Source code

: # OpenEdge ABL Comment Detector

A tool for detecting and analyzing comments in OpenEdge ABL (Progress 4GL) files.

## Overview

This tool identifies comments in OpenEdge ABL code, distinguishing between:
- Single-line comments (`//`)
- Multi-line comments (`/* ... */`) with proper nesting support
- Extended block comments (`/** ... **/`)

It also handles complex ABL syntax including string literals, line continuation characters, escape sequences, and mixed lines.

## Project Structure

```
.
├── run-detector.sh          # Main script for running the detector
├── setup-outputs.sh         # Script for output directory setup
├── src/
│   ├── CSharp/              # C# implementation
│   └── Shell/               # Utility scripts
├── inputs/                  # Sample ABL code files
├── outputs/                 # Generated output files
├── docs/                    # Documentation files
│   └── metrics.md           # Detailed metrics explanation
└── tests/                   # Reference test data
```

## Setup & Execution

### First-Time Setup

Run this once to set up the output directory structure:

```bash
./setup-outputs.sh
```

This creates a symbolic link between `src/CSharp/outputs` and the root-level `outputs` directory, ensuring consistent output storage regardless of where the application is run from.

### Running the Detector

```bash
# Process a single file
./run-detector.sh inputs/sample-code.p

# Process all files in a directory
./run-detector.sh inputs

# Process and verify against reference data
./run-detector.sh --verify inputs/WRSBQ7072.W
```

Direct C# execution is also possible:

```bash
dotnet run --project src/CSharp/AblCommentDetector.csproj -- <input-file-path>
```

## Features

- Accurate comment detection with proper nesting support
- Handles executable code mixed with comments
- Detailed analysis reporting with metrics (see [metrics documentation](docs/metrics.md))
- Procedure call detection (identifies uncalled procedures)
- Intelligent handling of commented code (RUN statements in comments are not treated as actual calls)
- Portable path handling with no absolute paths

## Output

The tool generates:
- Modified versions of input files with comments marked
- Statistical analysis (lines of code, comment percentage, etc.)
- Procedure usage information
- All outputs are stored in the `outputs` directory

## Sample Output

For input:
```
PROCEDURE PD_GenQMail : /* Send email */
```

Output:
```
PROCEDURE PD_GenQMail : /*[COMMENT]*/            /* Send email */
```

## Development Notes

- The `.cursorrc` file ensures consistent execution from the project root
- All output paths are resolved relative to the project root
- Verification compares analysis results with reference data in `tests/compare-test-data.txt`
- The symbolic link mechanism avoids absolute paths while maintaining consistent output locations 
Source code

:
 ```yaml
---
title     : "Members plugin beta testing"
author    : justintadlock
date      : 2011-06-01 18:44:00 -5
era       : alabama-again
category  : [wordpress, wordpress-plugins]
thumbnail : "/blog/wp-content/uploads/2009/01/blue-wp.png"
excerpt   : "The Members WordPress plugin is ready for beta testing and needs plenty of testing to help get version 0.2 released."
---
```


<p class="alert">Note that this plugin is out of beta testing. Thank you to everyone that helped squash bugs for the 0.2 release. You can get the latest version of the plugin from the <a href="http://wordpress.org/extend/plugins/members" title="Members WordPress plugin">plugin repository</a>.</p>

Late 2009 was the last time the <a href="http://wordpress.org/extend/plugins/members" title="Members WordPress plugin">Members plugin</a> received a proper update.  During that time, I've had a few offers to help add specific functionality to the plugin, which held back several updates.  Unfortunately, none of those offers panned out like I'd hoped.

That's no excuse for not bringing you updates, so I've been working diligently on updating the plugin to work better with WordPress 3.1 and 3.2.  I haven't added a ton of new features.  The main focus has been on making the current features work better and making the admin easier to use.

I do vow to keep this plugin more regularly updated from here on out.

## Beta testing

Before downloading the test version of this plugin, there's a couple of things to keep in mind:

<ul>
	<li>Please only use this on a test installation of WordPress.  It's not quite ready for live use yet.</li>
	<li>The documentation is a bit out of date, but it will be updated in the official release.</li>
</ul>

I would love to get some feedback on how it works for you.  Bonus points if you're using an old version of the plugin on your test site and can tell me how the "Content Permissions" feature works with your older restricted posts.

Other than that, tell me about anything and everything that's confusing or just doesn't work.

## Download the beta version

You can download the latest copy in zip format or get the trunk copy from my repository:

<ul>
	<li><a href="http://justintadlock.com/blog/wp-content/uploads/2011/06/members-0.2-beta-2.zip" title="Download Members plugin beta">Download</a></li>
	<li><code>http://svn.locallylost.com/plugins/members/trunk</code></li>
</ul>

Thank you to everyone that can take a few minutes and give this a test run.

==

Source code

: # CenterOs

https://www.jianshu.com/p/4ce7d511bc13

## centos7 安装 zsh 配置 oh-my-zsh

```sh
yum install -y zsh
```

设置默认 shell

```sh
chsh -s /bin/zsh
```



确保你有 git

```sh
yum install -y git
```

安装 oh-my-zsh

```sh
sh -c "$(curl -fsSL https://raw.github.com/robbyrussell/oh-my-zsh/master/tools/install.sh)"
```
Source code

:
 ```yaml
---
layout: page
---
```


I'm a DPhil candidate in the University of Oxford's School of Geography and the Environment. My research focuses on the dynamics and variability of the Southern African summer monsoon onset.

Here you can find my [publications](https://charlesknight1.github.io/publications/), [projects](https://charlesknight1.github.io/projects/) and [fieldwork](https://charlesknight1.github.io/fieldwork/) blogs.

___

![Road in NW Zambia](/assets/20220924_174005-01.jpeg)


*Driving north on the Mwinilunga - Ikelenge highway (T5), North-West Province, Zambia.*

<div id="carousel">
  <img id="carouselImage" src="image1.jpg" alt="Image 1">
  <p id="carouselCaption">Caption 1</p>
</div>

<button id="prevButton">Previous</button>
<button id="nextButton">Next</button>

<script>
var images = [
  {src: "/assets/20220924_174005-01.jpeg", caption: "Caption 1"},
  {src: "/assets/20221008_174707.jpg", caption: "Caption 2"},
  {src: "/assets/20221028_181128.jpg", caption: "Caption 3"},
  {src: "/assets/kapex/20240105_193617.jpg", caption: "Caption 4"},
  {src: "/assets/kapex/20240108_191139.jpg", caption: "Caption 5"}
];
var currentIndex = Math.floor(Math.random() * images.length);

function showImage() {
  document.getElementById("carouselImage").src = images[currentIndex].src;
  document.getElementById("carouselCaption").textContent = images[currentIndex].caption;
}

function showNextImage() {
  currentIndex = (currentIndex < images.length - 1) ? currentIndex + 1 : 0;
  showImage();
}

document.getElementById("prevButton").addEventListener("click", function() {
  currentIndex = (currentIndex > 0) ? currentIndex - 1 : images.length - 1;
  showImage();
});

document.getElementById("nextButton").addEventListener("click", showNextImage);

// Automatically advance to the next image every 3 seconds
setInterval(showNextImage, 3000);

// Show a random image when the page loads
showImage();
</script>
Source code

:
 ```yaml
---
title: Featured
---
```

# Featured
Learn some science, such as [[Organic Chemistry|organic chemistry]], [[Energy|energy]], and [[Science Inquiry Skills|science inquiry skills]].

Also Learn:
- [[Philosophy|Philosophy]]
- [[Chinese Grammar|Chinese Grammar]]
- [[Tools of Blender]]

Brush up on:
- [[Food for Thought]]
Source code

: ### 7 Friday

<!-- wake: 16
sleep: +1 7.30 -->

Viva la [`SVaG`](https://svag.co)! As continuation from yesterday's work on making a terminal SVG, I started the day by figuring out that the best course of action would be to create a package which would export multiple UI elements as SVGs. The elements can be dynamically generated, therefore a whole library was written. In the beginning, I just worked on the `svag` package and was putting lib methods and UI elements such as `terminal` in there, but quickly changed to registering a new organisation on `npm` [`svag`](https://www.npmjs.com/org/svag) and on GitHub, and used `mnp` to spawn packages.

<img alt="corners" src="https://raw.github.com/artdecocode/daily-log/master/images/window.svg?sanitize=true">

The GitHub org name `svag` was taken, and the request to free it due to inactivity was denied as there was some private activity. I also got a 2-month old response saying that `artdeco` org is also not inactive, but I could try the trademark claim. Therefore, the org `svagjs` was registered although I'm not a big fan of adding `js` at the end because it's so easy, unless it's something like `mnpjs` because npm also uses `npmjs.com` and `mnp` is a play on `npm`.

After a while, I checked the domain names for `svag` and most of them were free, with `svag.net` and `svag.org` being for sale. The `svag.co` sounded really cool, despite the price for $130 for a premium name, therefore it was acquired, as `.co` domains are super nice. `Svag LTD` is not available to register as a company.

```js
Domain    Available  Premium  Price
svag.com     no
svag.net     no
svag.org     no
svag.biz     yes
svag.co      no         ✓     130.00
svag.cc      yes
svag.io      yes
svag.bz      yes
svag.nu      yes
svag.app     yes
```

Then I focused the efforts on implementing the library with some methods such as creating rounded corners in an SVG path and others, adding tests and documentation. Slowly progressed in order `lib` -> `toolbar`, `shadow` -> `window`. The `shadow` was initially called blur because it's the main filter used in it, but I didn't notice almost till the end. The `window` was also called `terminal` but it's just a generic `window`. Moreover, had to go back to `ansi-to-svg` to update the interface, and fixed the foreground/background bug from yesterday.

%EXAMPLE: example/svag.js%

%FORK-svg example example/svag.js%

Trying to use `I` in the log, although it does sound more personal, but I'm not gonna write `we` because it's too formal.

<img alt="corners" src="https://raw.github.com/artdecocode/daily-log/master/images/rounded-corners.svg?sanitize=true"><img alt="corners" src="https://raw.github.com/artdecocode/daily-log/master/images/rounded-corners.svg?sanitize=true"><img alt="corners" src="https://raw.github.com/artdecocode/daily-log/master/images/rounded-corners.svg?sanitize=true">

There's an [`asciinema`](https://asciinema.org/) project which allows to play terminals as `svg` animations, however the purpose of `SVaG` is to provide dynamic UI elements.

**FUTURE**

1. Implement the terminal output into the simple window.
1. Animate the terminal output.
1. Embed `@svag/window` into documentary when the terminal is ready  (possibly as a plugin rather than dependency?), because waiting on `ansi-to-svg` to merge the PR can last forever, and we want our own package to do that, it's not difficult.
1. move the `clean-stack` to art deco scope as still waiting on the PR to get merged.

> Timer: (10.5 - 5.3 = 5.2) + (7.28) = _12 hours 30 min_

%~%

# AIM OF THE EXERCISE:
Go over the listing above and return each line with "comments".

# EXPECTED ANSWER:
A tool for detecting and analyzing comments in OpenEdge ABL (Progress 4GL) files.
This tool identifies comments in OpenEdge ABL code, distinguishing between:
- Single-line comments (`//`)
- Multi-line comments (`/* ... */`) with proper nesting support
- Extended block comments (`/** ... **/`)
- Handles executable code mixed with comments
- Intelligent handling of commented code (RUN statements in comments are not treated as actual calls)
- Modified versions of input files with comments marked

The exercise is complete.